Exercise materials =>
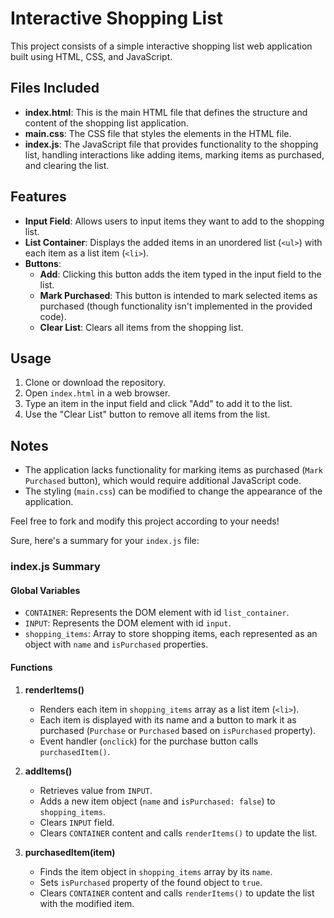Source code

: # Interactive Shopping List

This project consists of a simple interactive shopping list web application built using HTML, CSS, and JavaScript.

## Files Included

- **index.html**: This is the main HTML file that defines the structure and content of the shopping list application.
- **main.css**: The CSS file that styles the elements in the HTML file.
- **index.js**: The JavaScript file that provides functionality to the shopping list, handling interactions like adding items, marking items as purchased, and clearing the list.

## Features

- **Input Field**: Allows users to input items they want to add to the shopping list.
- **List Container**: Displays the added items in an unordered list (`<ul>`) with each item as a list item (`<li>`).
- **Buttons**:
  - **Add**: Clicking this button adds the item typed in the input field to the list.
  - **Mark Purchased**: This button is intended to mark selected items as purchased (though functionality isn't implemented in the provided code).
  - **Clear List**: Clears all items from the shopping list.

## Usage

1. Clone or download the repository.
2. Open `index.html` in a web browser.
3. Type an item in the input field and click "Add" to add it to the list.
4. Use the "Clear List" button to remove all items from the list.

## Notes

- The application lacks functionality for marking items as purchased (`Mark Purchased` button), which would require additional JavaScript code.
- The styling (`main.css`) can be modified to change the appearance of the application.

Feel free to fork and modify this project according to your needs!



Sure, here's a summary for your `index.js` file:

### index.js Summary

#### Global Variables
- `CONTAINER`: Represents the DOM element with id `list_container`.
- `INPUT`: Represents the DOM element with id `input`.
- `shopping_items`: Array to store shopping items, each represented as an object with `name` and `isPurchased` properties.

#### Functions

1. **renderItems()**
   - Renders each item in `shopping_items` array as a list item (`<li>`).
   - Each item is displayed with its name and a button to mark it as purchased (`Purchase` or `Purchased` based on `isPurchased` property).
   - Event handler (`onclick`) for the purchase button calls `purchasedItem()`.

2. **addItems()**
   - Retrieves value from `INPUT`.
   - Adds a new item object (`name` and `isPurchased: false`) to `shopping_items`.
   - Clears `INPUT` field.
   - Clears `CONTAINER` content and calls `renderItems()` to update the list.

3. **purchasedItem(item)**
   - Finds the item object in `shopping_items` array by its `name`.
   - Sets `isPurchased` property of the found object to `true`.
   - Clears `CONTAINER` content and calls `renderItems()` to update the list with the modified item.


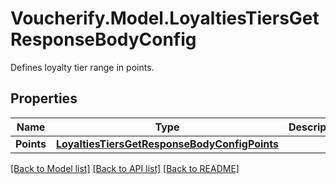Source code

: # Voucherify.Model.LoyaltiesTiersGetResponseBodyConfig
Defines loyalty tier range in points.

## Properties

Name | Type | Description | Notes
------------ | ------------- | ------------- | -------------
**Points** | [**LoyaltiesTiersGetResponseBodyConfigPoints**](LoyaltiesTiersGetResponseBodyConfigPoints.md) |  | [optional] 

[[Back to Model list]](../../README.md#documentation-for-models) [[Back to API list]](../../README.md#documentation-for-api-endpoints) [[Back to README]](../../README.md)

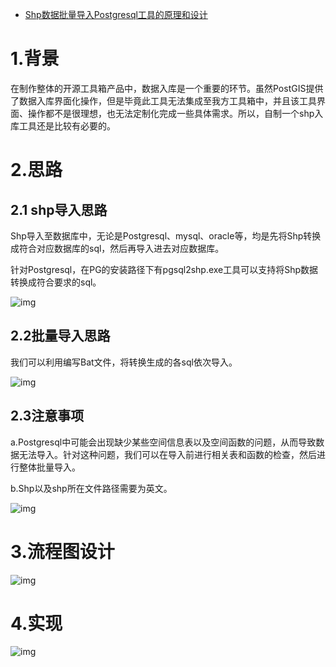 - [Shp数据批量导入Postgresql工具的原理和设计](https://www.cnblogs.com/naaoveGIS/p/4872189.html)

# 1.背景

在制作整体的开源工具箱产品中，数据入库是一个重要的环节。虽然PostGIS提供了数据入库界面化操作，但是毕竟此工具无法集成至我方工具箱中，并且该工具界面、操作都不是很理想，也无法定制化完成一些具体需求。所以，自制一个shp入库工具还是比较有必要的。

# 2.思路

## 2.1 shp导入思路

Shp导入至数据库中，无论是Postgresql、mysql、oracle等，均是先将Shp转换成符合对应数据库的sql，然后再导入进去对应数据库。

针对Postgresql，在PG的安装路径下有pgsql2shp.exe工具可以支持将Shp数据转换成符合要求的sql。

![img](https://images2015.cnblogs.com/blog/656746/201510/656746-20151012170046585-464288058.png)            

## 2.2批量导入思路

我们可以利用编写Bat文件，将转换生成的各sql依次导入。

 ![img](https://images2015.cnblogs.com/blog/656746/201510/656746-20151012170056038-378705672.png)

## 2.3注意事项

a.Postgresql中可能会出现缺少某些空间信息表以及空间函数的问题，从而导致数据无法导入。针对这种问题，我们可以在导入前进行相关表和函数的检查，然后进行整体批量导入。

b.Shp以及shp所在文件路径需要为英文。

 ![img](https://images2015.cnblogs.com/blog/656746/201510/656746-20151012170105460-648713300.png)

# 3.流程图设计

 ![img](https://images2015.cnblogs.com/blog/656746/201510/656746-20151012170122866-663399012.png)

 

# 4.实现

 ![img](https://images2015.cnblogs.com/blog/656746/201510/656746-20151012170132272-80003711.png)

About this exercise =>
For this exercise, output exactly the lines above from the line with "## 2.1 shp导入思路" to the line with "b.Shp以及shp所在文件路径需要为英文。", counting both, and leave out the rest.

Task answer =>
## 2.1 shp导入思路

Shp导入至数据库中，无论是Postgresql、mysql、oracle等，均是先将Shp转换成符合对应数据库的sql，然后再导入进去对应数据库。

针对Postgresql，在PG的安装路径下有pgsql2shp.exe工具可以支持将Shp数据转换成符合要求的sql。

![img](https://images2015.cnblogs.com/blog/656746/201510/656746-20151012170046585-464288058.png)            

## 2.2批量导入思路

我们可以利用编写Bat文件，将转换生成的各sql依次导入。

 ![img](https://images2015.cnblogs.com/blog/656746/201510/656746-20151012170056038-378705672.png)

## 2.3注意事项

a.Postgresql中可能会出现缺少某些空间信息表以及空间函数的问题，从而导致数据无法导入。针对这种问题，我们可以在导入前进行相关表和函数的检查，然后进行整体批量导入。

b.Shp以及shp所在文件路径需要为英文。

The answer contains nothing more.